[MRG] Gaussian process for arbitrary-dimensional output spaces #1611

Closed
wants to merge 26 commits into
from

Projects

None yet

6 participants

@JohnFNovak

I have fixed the Gaussian Process submodule so that Gaussian Processes can be trained on data which is vector like in y. Now when training a GP each point in both X and Y can be of arbitrary dimension. Previously, the values of Y were required to be scalars, which is a requirement which is not necessary for GPs.

The changes are fully backwards compatible, and the old tests work fine. I have not written new tests to test the new functionality, but I can if it is necessary.

@GaelVaroquaux
Member

That's a useful contribution! Thanks.

New tests are indeed useful. If multi-output tests were not around for the other models that support multi-output, I would have broken this support more than once when making changes.

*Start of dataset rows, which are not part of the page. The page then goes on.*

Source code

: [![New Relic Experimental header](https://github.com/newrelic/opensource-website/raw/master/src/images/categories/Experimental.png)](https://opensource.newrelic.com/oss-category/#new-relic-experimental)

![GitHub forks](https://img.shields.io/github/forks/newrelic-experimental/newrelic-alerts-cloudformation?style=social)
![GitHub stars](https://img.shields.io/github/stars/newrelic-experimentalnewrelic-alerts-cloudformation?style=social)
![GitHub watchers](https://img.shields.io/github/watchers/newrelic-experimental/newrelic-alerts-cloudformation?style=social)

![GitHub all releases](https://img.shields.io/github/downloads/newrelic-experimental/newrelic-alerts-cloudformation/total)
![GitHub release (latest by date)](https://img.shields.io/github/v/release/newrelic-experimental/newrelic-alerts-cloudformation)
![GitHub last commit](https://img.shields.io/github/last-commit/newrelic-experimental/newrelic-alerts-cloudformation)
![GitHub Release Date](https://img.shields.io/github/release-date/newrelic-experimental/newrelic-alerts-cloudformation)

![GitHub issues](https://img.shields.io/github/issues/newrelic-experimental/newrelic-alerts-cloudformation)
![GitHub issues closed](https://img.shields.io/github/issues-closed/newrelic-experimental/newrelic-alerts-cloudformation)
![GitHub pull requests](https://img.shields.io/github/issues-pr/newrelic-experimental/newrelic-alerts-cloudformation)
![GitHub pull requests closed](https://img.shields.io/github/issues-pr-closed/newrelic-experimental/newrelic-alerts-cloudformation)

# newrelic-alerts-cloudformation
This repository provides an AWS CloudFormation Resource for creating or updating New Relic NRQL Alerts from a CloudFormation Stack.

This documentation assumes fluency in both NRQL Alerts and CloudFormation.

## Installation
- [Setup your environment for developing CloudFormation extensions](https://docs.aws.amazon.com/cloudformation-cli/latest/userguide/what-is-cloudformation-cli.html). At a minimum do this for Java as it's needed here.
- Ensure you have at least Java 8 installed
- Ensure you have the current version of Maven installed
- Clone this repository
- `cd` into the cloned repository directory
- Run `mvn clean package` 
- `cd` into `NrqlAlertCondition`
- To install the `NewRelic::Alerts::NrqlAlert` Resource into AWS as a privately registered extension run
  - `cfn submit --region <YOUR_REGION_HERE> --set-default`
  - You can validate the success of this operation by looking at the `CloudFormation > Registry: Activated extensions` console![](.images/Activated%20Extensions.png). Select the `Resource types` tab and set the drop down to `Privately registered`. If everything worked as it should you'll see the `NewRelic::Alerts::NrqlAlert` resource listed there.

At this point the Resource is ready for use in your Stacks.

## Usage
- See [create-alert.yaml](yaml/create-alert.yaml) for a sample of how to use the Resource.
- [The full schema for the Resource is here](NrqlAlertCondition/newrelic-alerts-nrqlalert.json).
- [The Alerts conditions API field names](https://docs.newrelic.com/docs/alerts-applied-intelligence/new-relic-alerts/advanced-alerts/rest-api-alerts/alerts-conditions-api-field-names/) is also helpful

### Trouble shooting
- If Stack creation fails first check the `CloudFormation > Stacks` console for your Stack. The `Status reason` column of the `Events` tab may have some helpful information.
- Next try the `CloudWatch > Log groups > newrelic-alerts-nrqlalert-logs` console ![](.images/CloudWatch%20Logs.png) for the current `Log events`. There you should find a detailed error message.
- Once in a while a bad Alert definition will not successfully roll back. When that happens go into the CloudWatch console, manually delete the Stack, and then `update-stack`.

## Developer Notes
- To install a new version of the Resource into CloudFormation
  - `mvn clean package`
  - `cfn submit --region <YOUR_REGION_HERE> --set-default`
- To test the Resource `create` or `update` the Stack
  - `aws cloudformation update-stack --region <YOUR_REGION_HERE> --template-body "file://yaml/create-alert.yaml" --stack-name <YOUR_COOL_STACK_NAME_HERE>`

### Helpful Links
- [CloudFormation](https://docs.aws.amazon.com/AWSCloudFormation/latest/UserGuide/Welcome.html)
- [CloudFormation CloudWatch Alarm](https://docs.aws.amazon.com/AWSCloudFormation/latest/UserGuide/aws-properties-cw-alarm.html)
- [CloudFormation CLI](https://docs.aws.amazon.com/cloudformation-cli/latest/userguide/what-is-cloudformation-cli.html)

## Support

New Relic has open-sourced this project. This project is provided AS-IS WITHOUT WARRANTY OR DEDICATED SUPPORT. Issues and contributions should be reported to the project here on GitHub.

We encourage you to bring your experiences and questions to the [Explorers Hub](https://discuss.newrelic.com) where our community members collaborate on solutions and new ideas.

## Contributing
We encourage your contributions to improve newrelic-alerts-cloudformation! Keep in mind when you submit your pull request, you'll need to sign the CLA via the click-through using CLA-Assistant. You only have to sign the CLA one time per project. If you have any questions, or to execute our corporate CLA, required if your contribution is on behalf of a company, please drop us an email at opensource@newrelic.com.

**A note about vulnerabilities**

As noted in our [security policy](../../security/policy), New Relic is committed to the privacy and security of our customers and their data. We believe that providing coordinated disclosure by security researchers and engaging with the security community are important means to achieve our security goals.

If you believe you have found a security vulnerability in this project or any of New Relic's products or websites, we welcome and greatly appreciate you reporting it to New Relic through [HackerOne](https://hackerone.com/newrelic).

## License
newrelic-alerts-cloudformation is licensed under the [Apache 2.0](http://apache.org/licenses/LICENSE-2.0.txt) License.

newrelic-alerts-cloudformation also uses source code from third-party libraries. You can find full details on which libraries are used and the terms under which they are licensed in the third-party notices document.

@GaelVaroquaux GaelVaroquaux commented on an outdated diff Jan 23, 2013
sklearn/gaussian_process/gaussian_process.py
@@ -271,11 +271,14 @@ def fit(self, X, y):
# Force data to 2D numpy.array
X = array2d(X)
- y = np.asarray(y).ravel()[:, np.newaxis]
+ y = array2d(y)
+
+ if y.shape[1] == X.shape[0] and y.shape[0] == 1:
@GaelVaroquaux
GaelVaroquaux Jan 23, 2013 Member

That test seems a bit too general. I think that you are only trying to capture the situation when the original 'y' vector was 1D. You can do that by storing the number of dimension of 'y' before the call to array2d

@GaelVaroquaux GaelVaroquaux commented on an outdated diff Jan 23, 2013
sklearn/gaussian_process/gaussian_process.py
@@ -449,7 +456,10 @@ def predict(self, X, eval_MSE=False, batch_size=None):
y_ = np.dot(f, self.beta) + np.dot(r, self.gamma)
# Predictor
- y = (self.y_mean + self.y_std * y_).ravel()
+ y = (self.y_mean + self.y_std * y_).reshape(n_eval, self.y.shape[1])
+
+ if self.y.shape[1] == 1:
@GaelVaroquaux
GaelVaroquaux Jan 23, 2013 Member

Same remark about the test being a bit general. I think that self.y should be stored with the initial shape that y had in the call to fit, and array2d applied to it in the predict. That's the road of least surprise for the user who does not know about multi-output situations.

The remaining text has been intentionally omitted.